En el caso de nuestro país, por señalar algunos elementos, me parece que existen aspectos que indican un rezago de la cultura democrática respecto de los avances alcanzados a nivel normativo, institucional o procedimental.

a)    En primer lugar parece que el pluralismo político jurídicamente reconocido y tutelado no ha trascendido plenamente al nivel cultural, no se ha traducido plenamente en el reconocimiento de las diversas expresiones y corrientes de pensamiento, ni en la tolerancia ni mucho menos en la aceptación y complementariedad entre esas diversas corrientes. Persiste una fuerte tendencia a la intolerancia y a la exclusión, al radicalismo y, por qué no decirlo, al fundamentalismo ideológico.
b)    Parece que no se ha valorado suficientemente el principio de la periodicidad de las elecciones, por el cual los triunfos y las derrotas en la arena electoral tienen un marcado carácter transitorio, no definitivo. En democracia no hay triunfos ni derrotas definitivos. Una campaña electoral no puede convertirse, por tanto, en una lucha por la supervivencia propia o por la aniquilación del contrario.
c)    Subsisten tentativas de evadir las exigencias democráticas plasmadas en las normas y de simular su cumplimiento, particularmente de aquellas reglas vinculadas directamente con el principio de equidad como las relativas al uso de recursos públicos y en general a utilizar posiciones de poder  para obtener rendimientos electorales personales o partidistas.
d)    Persisten actitudes tendentes a minar la confianza ciudadana en las autoridades electorales.
e)    El debate político se ha trasladado fundamentalmente a los medios de comunicación, bajo la forma preponderante de la opinión, en demérito de la argumentación mediante la cual deben justificarse de manera racional y razonable las posiciones.
f)     Hay, como lo señala el profesor Dieter Nohlen, una cierta tendencia a sustituir el modelo democrático representativo, caracterizado por una democracia electoral, por una democracia directa o participativa, de corte plebiscitario.
g)    La crisis del sistema de partidos, puesta en manifiesto, entre otras situaciones por las manifestaciones abstencionistas y «anulacionistas», respecto del voto y las favorables a las candidaturas independientes.
h)    La pretensión de cargar a las cuentas del sistema democrático, las deficiencias del modelo económico.

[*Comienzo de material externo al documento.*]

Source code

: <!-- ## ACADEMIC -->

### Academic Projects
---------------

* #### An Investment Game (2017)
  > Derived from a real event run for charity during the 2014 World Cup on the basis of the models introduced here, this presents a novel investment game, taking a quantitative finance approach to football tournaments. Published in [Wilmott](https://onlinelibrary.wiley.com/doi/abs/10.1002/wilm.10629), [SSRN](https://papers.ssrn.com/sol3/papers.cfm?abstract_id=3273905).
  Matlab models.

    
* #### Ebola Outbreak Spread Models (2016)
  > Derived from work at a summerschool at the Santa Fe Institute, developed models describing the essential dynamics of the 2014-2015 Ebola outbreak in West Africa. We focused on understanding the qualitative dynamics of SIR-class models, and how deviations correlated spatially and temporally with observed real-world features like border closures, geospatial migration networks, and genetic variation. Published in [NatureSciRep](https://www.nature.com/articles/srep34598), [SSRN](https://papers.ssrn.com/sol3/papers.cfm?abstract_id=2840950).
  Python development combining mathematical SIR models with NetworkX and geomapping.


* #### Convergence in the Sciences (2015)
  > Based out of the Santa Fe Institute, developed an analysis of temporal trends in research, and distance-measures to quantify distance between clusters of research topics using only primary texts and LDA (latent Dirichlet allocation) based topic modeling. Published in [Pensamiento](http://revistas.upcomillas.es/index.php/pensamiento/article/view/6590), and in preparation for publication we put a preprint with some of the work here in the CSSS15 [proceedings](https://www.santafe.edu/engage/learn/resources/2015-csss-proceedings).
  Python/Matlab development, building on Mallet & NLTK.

Estos son sólo algunos aspectos mediante los cuales podemos apreciar lo que en términos del Dr. Nohlen, podríamos señalar como un «desfase» entre la cultura democrática y los procedimientos democráticos.  El peligro real es el de las regresiones autoritarias, siempre latentes en virtud de que la democracia es una realidad dinámica que hay que alcanzar, mantener y perfeccionar constantemente. No son ajenas a la realidad latinoamericana las tentativas de sustituir, por ejemplo, al sistema de partidos, mediante el uso de procedimientos democráticos, por sistemas unipersonales autoritarios.

No obstante lo anterior, en nuestro país lentamente los procedimientos democráticos han venido generando una incipiente cultura democrática, sin embargo, aun cuando la distancia entre cultura y procedimientos se ha reducido, el proceso de ajuste resulta insuficiente, de manera que ni la sombra de las reformas regresivas ni la de la involución hacia el autoritarismo se han disipado del todo, aun cuando en lo personal creo que hay razones suficientes para confiar en que la persistencia en la aplicación de buenas leyes, terminará por consolidar buenas costumbres.